━━━ SUPPLIED MATERIAL

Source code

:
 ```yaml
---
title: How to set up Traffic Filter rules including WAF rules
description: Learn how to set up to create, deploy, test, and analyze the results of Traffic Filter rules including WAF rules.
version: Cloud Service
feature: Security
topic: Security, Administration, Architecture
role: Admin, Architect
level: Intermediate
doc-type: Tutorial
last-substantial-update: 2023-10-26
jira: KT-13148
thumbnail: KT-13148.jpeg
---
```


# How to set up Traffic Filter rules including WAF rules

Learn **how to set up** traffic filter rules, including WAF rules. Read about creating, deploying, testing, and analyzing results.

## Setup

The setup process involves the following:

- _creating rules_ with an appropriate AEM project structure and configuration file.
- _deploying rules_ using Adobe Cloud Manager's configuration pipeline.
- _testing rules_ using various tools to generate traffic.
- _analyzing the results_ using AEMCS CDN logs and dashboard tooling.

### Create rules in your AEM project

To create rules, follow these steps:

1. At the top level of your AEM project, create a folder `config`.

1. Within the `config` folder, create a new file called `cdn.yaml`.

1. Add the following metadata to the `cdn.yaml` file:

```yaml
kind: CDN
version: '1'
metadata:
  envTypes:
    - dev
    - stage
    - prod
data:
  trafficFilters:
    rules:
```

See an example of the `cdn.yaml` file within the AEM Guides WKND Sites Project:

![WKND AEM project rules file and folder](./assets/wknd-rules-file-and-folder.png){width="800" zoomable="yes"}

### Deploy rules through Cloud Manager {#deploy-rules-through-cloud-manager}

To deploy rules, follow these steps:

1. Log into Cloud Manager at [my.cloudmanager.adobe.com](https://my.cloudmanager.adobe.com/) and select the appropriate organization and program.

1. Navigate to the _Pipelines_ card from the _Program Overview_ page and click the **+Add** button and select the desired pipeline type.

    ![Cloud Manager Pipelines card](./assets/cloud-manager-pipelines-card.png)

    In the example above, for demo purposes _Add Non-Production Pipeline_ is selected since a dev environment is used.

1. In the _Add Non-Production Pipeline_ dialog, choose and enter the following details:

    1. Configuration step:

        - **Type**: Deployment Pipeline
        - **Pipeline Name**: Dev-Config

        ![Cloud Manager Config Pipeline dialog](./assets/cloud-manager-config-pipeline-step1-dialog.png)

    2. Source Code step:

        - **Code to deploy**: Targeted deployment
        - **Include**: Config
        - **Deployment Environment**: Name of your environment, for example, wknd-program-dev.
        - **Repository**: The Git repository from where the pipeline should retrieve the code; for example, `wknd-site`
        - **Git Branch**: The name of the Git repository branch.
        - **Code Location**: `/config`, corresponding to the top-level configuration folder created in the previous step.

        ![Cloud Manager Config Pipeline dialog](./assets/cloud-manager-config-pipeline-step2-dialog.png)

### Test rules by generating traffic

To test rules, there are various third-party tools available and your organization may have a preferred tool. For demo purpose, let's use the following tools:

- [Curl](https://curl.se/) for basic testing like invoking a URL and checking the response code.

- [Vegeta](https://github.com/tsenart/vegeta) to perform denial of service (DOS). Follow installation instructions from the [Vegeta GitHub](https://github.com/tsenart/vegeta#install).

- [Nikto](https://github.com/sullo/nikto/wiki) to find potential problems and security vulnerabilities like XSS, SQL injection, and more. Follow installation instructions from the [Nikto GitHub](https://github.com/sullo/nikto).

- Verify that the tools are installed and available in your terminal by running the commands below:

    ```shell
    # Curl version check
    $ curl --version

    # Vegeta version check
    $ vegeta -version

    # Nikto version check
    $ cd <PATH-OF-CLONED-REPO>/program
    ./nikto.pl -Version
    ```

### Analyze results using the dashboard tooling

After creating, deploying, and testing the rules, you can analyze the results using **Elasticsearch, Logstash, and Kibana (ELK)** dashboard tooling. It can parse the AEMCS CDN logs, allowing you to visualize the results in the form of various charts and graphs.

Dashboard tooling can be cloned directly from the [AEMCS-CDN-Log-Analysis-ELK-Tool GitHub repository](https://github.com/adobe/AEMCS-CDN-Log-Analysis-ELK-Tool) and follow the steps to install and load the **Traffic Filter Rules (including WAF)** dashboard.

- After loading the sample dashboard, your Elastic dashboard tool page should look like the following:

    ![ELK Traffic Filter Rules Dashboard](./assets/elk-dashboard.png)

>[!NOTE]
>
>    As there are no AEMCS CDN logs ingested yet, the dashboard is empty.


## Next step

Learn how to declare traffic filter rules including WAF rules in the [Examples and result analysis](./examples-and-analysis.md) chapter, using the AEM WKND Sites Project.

━━━━━━
━━━ SUPPLIED MATERIAL

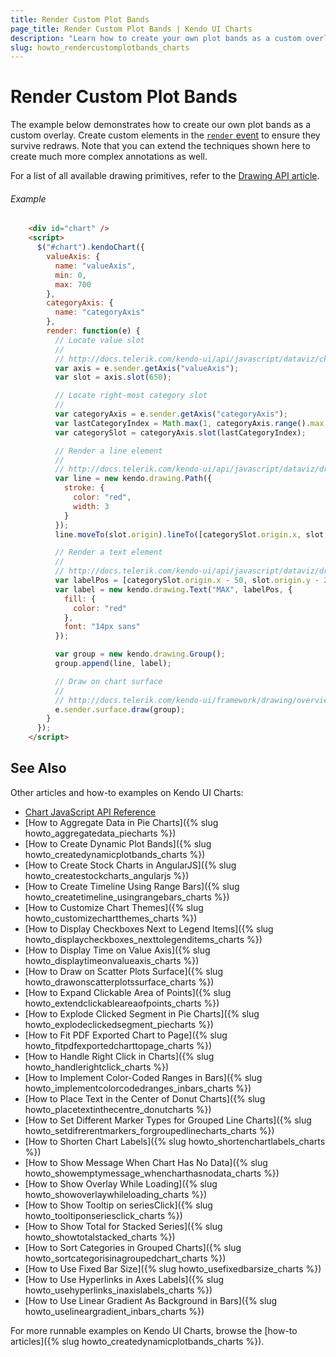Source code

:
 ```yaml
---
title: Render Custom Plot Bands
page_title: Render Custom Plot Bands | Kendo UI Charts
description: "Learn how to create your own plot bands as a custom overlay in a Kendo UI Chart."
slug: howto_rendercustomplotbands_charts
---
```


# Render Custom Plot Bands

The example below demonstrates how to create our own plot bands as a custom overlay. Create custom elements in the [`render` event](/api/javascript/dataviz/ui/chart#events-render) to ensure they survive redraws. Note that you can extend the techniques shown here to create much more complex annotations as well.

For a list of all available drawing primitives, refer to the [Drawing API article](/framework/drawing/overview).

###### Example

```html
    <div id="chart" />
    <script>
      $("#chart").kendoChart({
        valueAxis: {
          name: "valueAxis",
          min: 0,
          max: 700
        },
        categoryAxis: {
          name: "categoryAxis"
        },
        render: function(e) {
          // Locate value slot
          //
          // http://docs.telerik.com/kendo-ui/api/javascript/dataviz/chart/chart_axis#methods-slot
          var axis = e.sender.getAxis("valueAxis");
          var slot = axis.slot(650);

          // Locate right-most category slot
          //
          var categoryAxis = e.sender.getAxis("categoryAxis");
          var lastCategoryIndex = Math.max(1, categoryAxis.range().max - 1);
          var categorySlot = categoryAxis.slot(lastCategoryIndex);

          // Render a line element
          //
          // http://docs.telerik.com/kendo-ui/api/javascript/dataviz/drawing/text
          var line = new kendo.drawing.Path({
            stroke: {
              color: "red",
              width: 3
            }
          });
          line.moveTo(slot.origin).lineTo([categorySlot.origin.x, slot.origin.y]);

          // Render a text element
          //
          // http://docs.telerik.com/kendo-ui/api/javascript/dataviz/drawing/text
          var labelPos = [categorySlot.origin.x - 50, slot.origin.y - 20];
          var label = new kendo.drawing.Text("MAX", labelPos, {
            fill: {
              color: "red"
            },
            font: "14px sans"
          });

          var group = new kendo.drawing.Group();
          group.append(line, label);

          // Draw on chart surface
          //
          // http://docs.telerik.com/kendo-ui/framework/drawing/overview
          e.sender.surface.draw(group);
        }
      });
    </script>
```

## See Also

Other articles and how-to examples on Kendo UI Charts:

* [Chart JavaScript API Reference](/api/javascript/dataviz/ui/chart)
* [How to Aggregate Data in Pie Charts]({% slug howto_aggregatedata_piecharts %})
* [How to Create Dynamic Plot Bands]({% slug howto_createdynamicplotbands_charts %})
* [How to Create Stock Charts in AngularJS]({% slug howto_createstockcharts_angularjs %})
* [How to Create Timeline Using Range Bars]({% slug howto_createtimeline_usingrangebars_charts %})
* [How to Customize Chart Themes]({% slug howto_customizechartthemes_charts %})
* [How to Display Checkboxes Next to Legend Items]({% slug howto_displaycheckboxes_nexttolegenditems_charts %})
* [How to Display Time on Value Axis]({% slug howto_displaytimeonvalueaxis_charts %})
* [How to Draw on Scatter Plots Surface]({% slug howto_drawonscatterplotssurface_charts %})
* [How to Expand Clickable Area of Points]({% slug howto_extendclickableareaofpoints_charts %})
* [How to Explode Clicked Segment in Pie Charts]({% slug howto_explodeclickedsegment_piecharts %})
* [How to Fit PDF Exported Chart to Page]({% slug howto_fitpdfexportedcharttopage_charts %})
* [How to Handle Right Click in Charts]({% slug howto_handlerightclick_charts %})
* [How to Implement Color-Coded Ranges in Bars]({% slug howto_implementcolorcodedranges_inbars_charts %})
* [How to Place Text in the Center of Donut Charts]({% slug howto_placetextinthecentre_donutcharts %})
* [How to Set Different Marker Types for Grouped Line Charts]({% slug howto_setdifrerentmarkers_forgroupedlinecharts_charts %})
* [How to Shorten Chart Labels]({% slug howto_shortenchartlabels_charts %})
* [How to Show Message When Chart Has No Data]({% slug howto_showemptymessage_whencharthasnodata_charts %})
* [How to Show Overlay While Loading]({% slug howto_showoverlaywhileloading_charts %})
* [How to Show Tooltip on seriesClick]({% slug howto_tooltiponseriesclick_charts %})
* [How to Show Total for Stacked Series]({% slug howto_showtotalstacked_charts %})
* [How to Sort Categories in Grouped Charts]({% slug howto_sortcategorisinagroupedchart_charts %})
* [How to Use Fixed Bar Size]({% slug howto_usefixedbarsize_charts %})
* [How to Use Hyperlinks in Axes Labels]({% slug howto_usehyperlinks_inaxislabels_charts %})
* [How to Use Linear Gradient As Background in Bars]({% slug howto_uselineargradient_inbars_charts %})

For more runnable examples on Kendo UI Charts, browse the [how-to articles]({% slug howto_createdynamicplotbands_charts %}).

━━━━━━

• **HOW TO COMPLETE THIS TASK**
For this exercise, gather every line of the data that contains the word "below".

• **RESPONSE**
- Verify that the tools are installed and available in your terminal by running the commands below:
The example below demonstrates how to create our own plot bands as a custom overlay. Create custom elements in the [`render` event](/api/javascript/dataviz/ui/chart#events-render) to ensure they survive redraws. Note that you can extend the techniques shown here to create much more complex annotations as well.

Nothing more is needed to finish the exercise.